==== MATERIAL SHOWN ====
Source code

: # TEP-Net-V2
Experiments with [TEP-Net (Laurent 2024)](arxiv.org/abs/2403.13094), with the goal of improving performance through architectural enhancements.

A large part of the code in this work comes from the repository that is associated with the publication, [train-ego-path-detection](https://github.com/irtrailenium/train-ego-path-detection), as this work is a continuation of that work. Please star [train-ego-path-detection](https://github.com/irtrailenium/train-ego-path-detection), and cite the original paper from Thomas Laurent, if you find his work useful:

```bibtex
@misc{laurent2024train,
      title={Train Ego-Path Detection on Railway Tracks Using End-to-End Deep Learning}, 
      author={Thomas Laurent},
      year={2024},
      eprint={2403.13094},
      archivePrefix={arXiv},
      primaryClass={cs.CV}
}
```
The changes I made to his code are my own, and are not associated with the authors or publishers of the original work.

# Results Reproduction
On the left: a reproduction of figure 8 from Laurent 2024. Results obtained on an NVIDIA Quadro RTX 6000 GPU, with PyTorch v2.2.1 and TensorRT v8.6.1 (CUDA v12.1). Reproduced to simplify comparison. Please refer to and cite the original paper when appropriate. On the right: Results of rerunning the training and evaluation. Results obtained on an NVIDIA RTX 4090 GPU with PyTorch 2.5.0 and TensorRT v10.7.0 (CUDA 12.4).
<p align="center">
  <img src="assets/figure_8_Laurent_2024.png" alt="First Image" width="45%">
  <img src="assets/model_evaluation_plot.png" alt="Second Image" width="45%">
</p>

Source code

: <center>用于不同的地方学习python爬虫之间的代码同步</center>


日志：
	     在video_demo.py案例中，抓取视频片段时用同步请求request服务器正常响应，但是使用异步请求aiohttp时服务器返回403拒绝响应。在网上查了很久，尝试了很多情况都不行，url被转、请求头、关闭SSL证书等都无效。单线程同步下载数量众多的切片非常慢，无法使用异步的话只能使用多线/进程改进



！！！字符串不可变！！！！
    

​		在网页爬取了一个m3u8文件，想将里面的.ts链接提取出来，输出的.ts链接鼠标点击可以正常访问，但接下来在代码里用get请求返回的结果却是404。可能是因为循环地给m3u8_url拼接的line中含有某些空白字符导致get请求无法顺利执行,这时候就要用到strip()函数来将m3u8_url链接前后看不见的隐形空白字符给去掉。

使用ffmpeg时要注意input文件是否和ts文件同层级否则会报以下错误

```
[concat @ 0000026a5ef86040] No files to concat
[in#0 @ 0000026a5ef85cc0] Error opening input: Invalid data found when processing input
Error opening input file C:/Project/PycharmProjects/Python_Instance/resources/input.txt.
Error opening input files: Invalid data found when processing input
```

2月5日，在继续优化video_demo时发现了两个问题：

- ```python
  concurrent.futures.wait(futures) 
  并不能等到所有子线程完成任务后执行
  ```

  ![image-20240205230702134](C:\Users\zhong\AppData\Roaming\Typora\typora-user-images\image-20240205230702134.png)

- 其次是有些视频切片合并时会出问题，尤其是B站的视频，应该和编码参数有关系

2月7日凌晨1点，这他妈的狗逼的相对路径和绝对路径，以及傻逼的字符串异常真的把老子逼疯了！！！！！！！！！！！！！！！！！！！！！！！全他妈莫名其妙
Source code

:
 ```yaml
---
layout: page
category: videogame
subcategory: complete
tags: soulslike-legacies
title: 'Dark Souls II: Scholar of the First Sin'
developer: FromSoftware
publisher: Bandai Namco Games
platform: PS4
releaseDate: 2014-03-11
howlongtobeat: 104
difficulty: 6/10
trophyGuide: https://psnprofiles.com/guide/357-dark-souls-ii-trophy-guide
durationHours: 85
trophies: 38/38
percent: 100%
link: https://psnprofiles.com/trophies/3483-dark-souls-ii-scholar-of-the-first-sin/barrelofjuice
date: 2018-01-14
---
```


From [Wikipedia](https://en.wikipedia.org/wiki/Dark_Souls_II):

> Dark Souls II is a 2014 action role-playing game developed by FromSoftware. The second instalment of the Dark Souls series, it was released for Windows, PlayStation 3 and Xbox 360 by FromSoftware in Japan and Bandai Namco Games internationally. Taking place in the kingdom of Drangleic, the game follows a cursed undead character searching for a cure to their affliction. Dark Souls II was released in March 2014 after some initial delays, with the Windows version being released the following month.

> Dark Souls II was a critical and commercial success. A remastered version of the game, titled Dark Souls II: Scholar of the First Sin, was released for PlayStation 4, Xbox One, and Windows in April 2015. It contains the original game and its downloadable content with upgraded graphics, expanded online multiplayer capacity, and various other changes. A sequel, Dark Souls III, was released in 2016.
====
Go through the lines above and count those that include "Namco"; give the total and nothing more.

2